Substance abuse is a very real issue that many people, even parents, face in their lives. When parents have such a responsibility to their children, this problem can seriously impact the lives of their children. It is because of this that it can also affect their child custody rights, whether it may be during a divorce or after the fact in the post-divorce modification. Continue reading below to learn more and contact an experienced New Jersey family law attorney for assistance in dealing with these matters.
How Can Substance Abuse Impact Custody in Divorce Proceedings?
When a divorce is filed due to substance abuse, regardless of whether or not fault is cited, it can impact the outcome of the proceedings. This is because courts in New Jersey make decisions during divorce cases based on what is in the best interest of the child. Generally, they do not believe it is in the best interest of a child to spend time with a parent who suffers from substance abuse and addiction.
While the court will most likely not strip custody rights from a parent suffering from substance abuse issues completely, they usually will not be awarded as much parenting time as the other parent. In most cases, the parenting time will also be supervised. In addition to this, the addict parent may not be granted legal custody of their child either.
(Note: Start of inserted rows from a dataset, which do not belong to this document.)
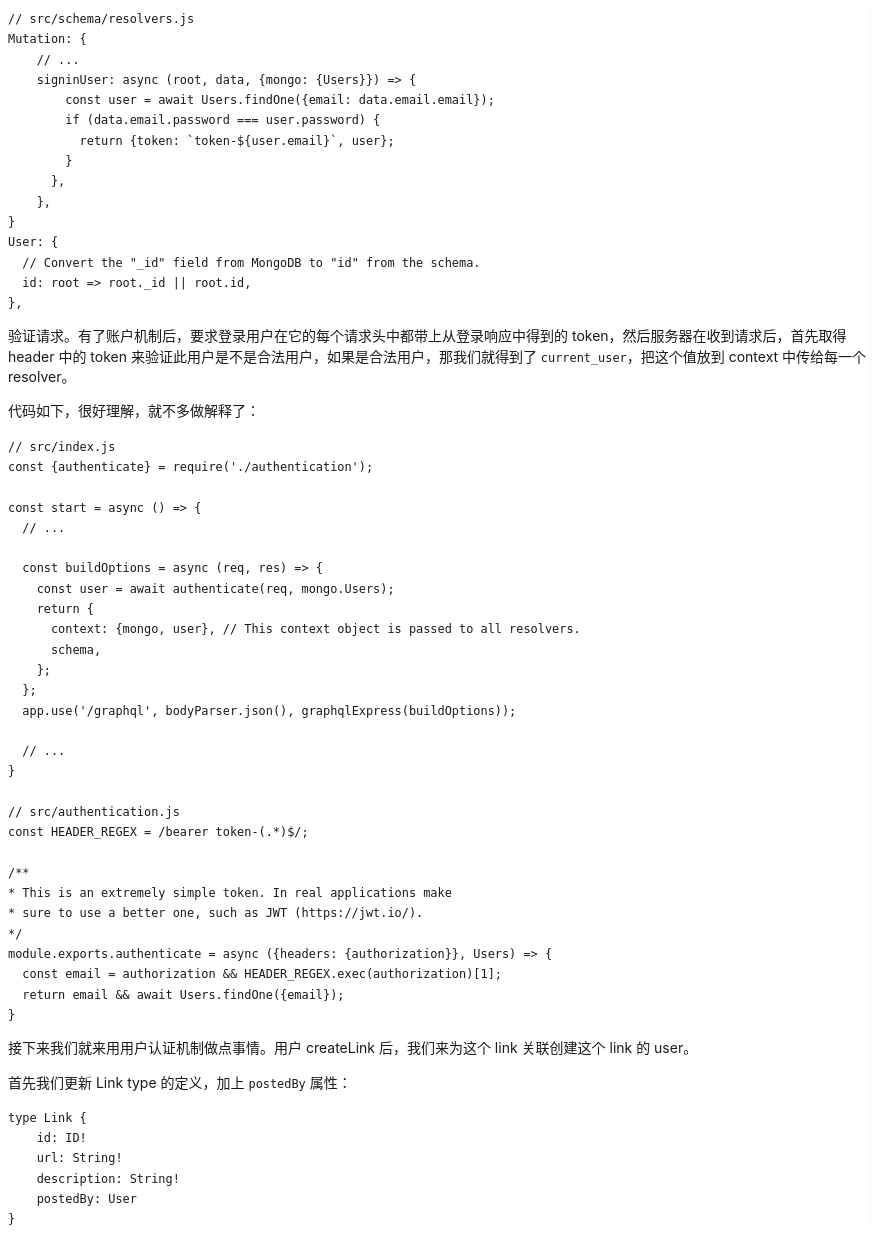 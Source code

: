     // src/schema/resolvers.js
    Mutation: {
        // ...
        signinUser: async (root, data, {mongo: {Users}}) => {
            const user = await Users.findOne({email: data.email.email});
            if (data.email.password === user.password) {
              return {token: `token-${user.email}`, user};
            }
          },
        },
    }
    User: {
      // Convert the "_id" field from MongoDB to "id" from the schema.
      id: root => root._id || root.id,
    },

验证请求。有了账户机制后，要求登录用户在它的每个请求头中都带上从登录响应中得到的 token，然后服务器在收到请求后，首先取得 header 中的 token 来验证此用户是不是合法用户，如果是合法用户，那我们就得到了 `current_user`，把这个值放到 context 中传给每一个 resolver。

代码如下，很好理解，就不多做解释了：

    // src/index.js
    const {authenticate} = require('./authentication');

    const start = async () => {
      // ...

      const buildOptions = async (req, res) => {
        const user = await authenticate(req, mongo.Users);
        return {
          context: {mongo, user}, // This context object is passed to all resolvers.
          schema,
        };
      };
      app.use('/graphql', bodyParser.json(), graphqlExpress(buildOptions));

      // ...
    }

    // src/authentication.js
    const HEADER_REGEX = /bearer token-(.*)$/;

    /**
    * This is an extremely simple token. In real applications make
    * sure to use a better one, such as JWT (https://jwt.io/).
    */
    module.exports.authenticate = async ({headers: {authorization}}, Users) => {
      const email = authorization && HEADER_REGEX.exec(authorization)[1];
      return email && await Users.findOne({email});
    }

接下来我们就来用用户认证机制做点事情。用户 createLink 后，我们来为这个 link 关联创建这个 link 的 user。

首先我们更新 Link type 的定义，加上 `postedBy` 属性：

    type Link {
        id: ID!
        url: String!
        description: String!
        postedBy: User
    }
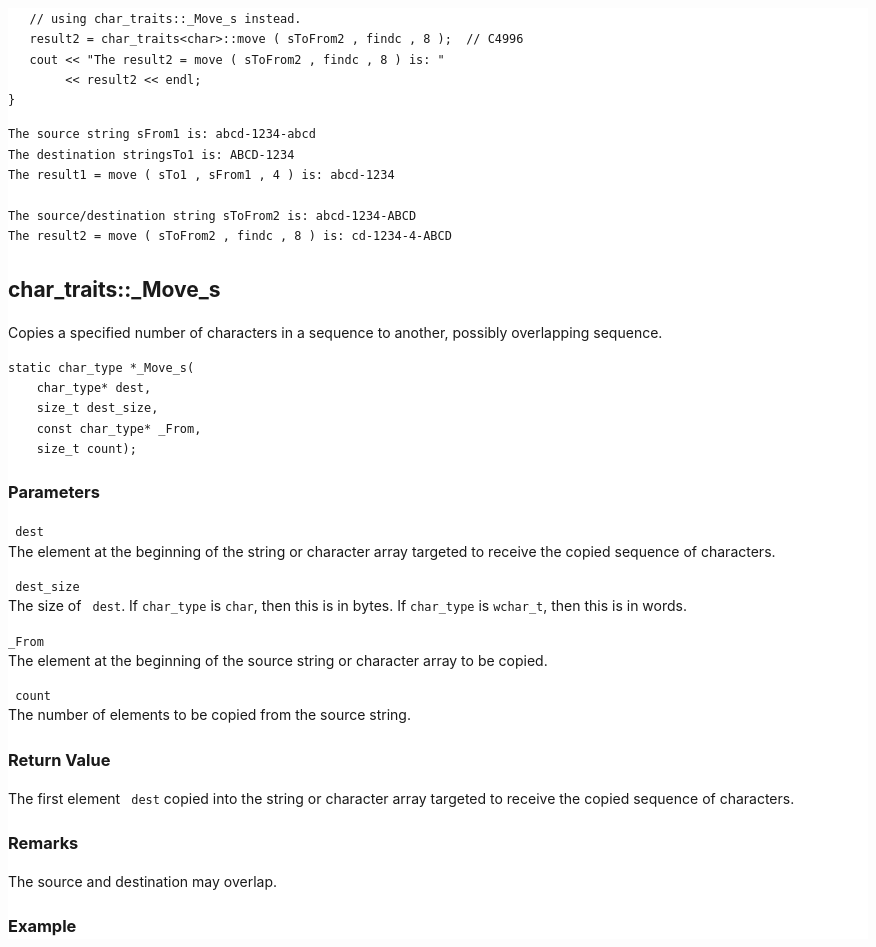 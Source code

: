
 ```  
   // using char_traits::_Move_s instead.  
   result2 = char_traits<char>::move ( sToFrom2 , findc , 8 );  // C4996  
   cout << "The result2 = move ( sToFrom2 , findc , 8 ) is: "  
        << result2 << endl;  
}  
```  
  
```Output  
The source string sFrom1 is: abcd-1234-abcd  
The destination stringsTo1 is: ABCD-1234  
The result1 = move ( sTo1 , sFrom1 , 4 ) is: abcd-1234  
  
The source/destination string sToFrom2 is: abcd-1234-ABCD  
The result2 = move ( sToFrom2 , findc , 8 ) is: cd-1234-4-ABCD  
```  
  
##  <a name="char_traits___move_s"></a>  char_traits::_Move_s  
 Copies a specified number of characters in a sequence to another, possibly overlapping sequence.  
  
```  
static char_type *_Move_s(
    char_type* dest,  
    size_t dest_size,  
    const char_type* _From,  
    size_t count);
```  
  
### Parameters  
 ` dest`  
 The element at the beginning of the string or character array targeted to receive the copied sequence of characters.  
  
 ` dest_size`  
 The size of ` dest`. If `char_type` is `char`, then this is in bytes. If `char_type` is `wchar_t`, then this is in words.  
  
 `_From`  
 The element at the beginning of the source string or character array to be copied.  
  
 ` count`  
 The number of elements to be copied from the source string.  
  
### Return Value  
 The first element ` dest` copied into the string or character array targeted to receive the copied sequence of characters.  
  
### Remarks  
 The source and destination may overlap.  
  
### Example  
   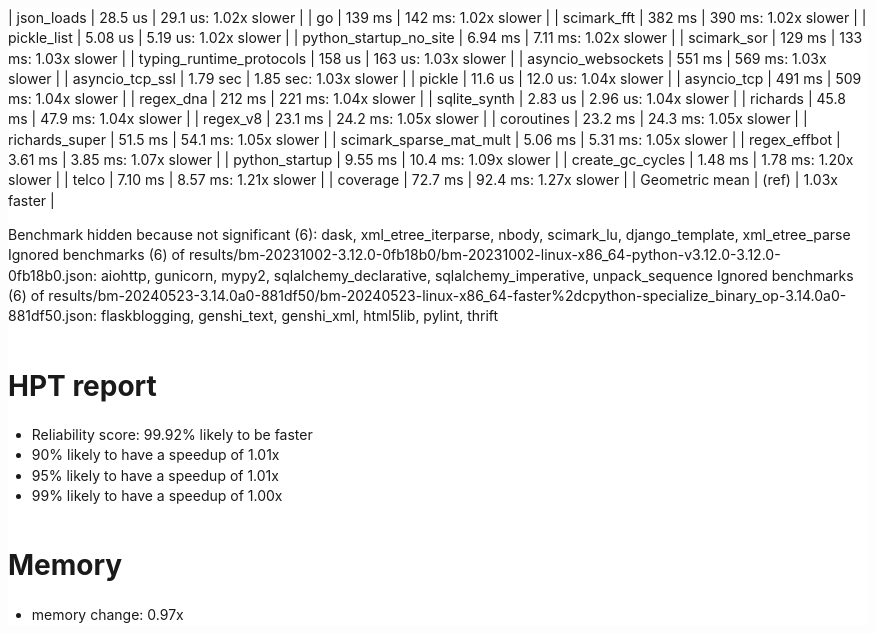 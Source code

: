| json_loads                 | 28.5 us                                                | 29.1 us: 1.02x slower                                                           |
| go                         | 139 ms                                                 | 142 ms: 1.02x slower                                                            |
| scimark_fft                | 382 ms                                                 | 390 ms: 1.02x slower                                                            |
| pickle_list                | 5.08 us                                                | 5.19 us: 1.02x slower                                                           |
| python_startup_no_site     | 6.94 ms                                                | 7.11 ms: 1.02x slower                                                           |
| scimark_sor                | 129 ms                                                 | 133 ms: 1.03x slower                                                            |
| typing_runtime_protocols   | 158 us                                                 | 163 us: 1.03x slower                                                            |
| asyncio_websockets         | 551 ms                                                 | 569 ms: 1.03x slower                                                            |
| asyncio_tcp_ssl            | 1.79 sec                                               | 1.85 sec: 1.03x slower                                                          |
| pickle                     | 11.6 us                                                | 12.0 us: 1.04x slower                                                           |
| asyncio_tcp                | 491 ms                                                 | 509 ms: 1.04x slower                                                            |
| regex_dna                  | 212 ms                                                 | 221 ms: 1.04x slower                                                            |
| sqlite_synth               | 2.83 us                                                | 2.96 us: 1.04x slower                                                           |
| richards                   | 45.8 ms                                                | 47.9 ms: 1.04x slower                                                           |
| regex_v8                   | 23.1 ms                                                | 24.2 ms: 1.05x slower                                                           |
| coroutines                 | 23.2 ms                                                | 24.3 ms: 1.05x slower                                                           |
| richards_super             | 51.5 ms                                                | 54.1 ms: 1.05x slower                                                           |
| scimark_sparse_mat_mult    | 5.06 ms                                                | 5.31 ms: 1.05x slower                                                           |
| regex_effbot               | 3.61 ms                                                | 3.85 ms: 1.07x slower                                                           |
| python_startup             | 9.55 ms                                                | 10.4 ms: 1.09x slower                                                           |
| create_gc_cycles           | 1.48 ms                                                | 1.78 ms: 1.20x slower                                                           |
| telco                      | 7.10 ms                                                | 8.57 ms: 1.21x slower                                                           |
| coverage                   | 72.7 ms                                                | 92.4 ms: 1.27x slower                                                           |
| Geometric mean             | (ref)                                                  | 1.03x faster                                                                    |

Benchmark hidden because not significant (6): dask, xml_etree_iterparse, nbody, scimark_lu, django_template, xml_etree_parse
Ignored benchmarks (6) of results/bm-20231002-3.12.0-0fb18b0/bm-20231002-linux-x86_64-python-v3.12.0-3.12.0-0fb18b0.json: aiohttp, gunicorn, mypy2, sqlalchemy_declarative, sqlalchemy_imperative, unpack_sequence
Ignored benchmarks (6) of results/bm-20240523-3.14.0a0-881df50/bm-20240523-linux-x86_64-faster%2dcpython-specialize_binary_op-3.14.0a0-881df50.json: flaskblogging, genshi_text, genshi_xml, html5lib, pylint, thrift

# HPT report

- Reliability score: 99.92% likely to be faster
- 90% likely to have a speedup of 1.01x
- 95% likely to have a speedup of 1.01x
- 99% likely to have a speedup of 1.00x

# Memory
- memory change: 0.97x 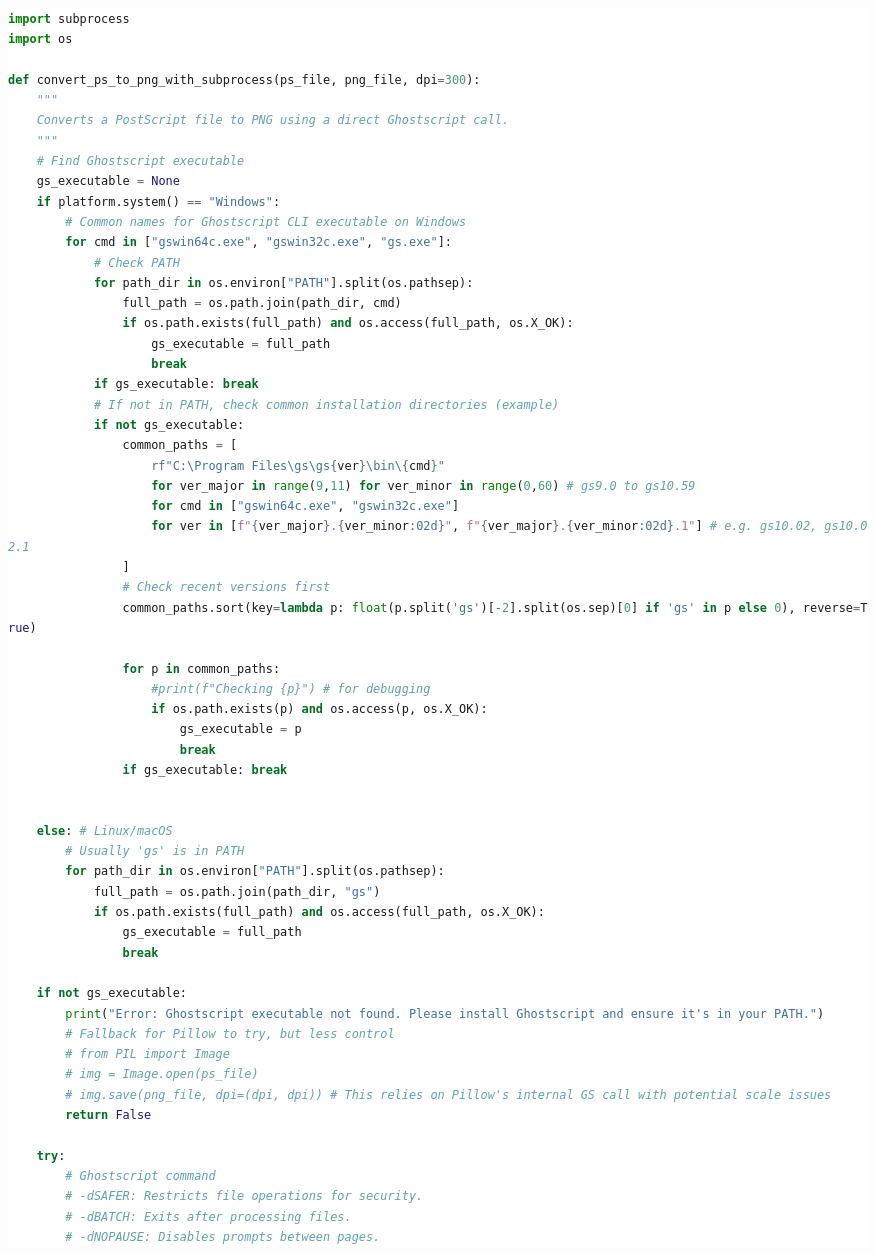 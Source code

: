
 ```python
import subprocess
import os

def convert_ps_to_png_with_subprocess(ps_file, png_file, dpi=300):
    """
    Converts a PostScript file to PNG using a direct Ghostscript call.
    """
    # Find Ghostscript executable
    gs_executable = None
    if platform.system() == "Windows":
        # Common names for Ghostscript CLI executable on Windows
        for cmd in ["gswin64c.exe", "gswin32c.exe", "gs.exe"]:
            # Check PATH
            for path_dir in os.environ["PATH"].split(os.pathsep):
                full_path = os.path.join(path_dir, cmd)
                if os.path.exists(full_path) and os.access(full_path, os.X_OK):
                    gs_executable = full_path
                    break
            if gs_executable: break
            # If not in PATH, check common installation directories (example)
            if not gs_executable:
                common_paths = [
                    rf"C:\Program Files\gs\gs{ver}\bin\{cmd}"
                    for ver_major in range(9,11) for ver_minor in range(0,60) # gs9.0 to gs10.59
                    for cmd in ["gswin64c.exe", "gswin32c.exe"]
                    for ver in [f"{ver_major}.{ver_minor:02d}", f"{ver_major}.{ver_minor:02d}.1"] # e.g. gs10.02, gs10.02.1
                ]
                # Check recent versions first
                common_paths.sort(key=lambda p: float(p.split('gs')[-2].split(os.sep)[0] if 'gs' in p else 0), reverse=True)

                for p in common_paths:
                    #print(f"Checking {p}") # for debugging
                    if os.path.exists(p) and os.access(p, os.X_OK):
                        gs_executable = p
                        break
                if gs_executable: break


    else: # Linux/macOS
        # Usually 'gs' is in PATH
        for path_dir in os.environ["PATH"].split(os.pathsep):
            full_path = os.path.join(path_dir, "gs")
            if os.path.exists(full_path) and os.access(full_path, os.X_OK):
                gs_executable = full_path
                break

    if not gs_executable:
        print("Error: Ghostscript executable not found. Please install Ghostscript and ensure it's in your PATH.")
        # Fallback for Pillow to try, but less control
        # from PIL import Image
        # img = Image.open(ps_file)
        # img.save(png_file, dpi=(dpi, dpi)) # This relies on Pillow's internal GS call with potential scale issues
        return False

    try:
        # Ghostscript command
        # -dSAFER: Restricts file operations for security.
        # -dBATCH: Exits after processing files.
        # -dNOPAUSE: Disables prompts between pages.
```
How Can Substance Abuse Impact a Settlement After a Divorce?
What is best for a child at the time of a divorce may not always stay the same as life goes on. This can be seen in cases where addiction or substance abuse can develop later on in life, after a divorce is settled and a parent has custody of their child. In these cases, a co-parent may worry about their child spending time with the parent who is struggling. These situations can affect an already existing child custody agreement, as a parent can request a modification based on the change in circumstances. This can allow the parent to seek limitations in the addict parent’s custody and parenting time.
It is important to note that this works alternatively as well. If a parent had limited custody and visitation rights due to a previous substance abuse or alcohol problem and sought recovery, they may file for a modification to secure their rights based on their own changes.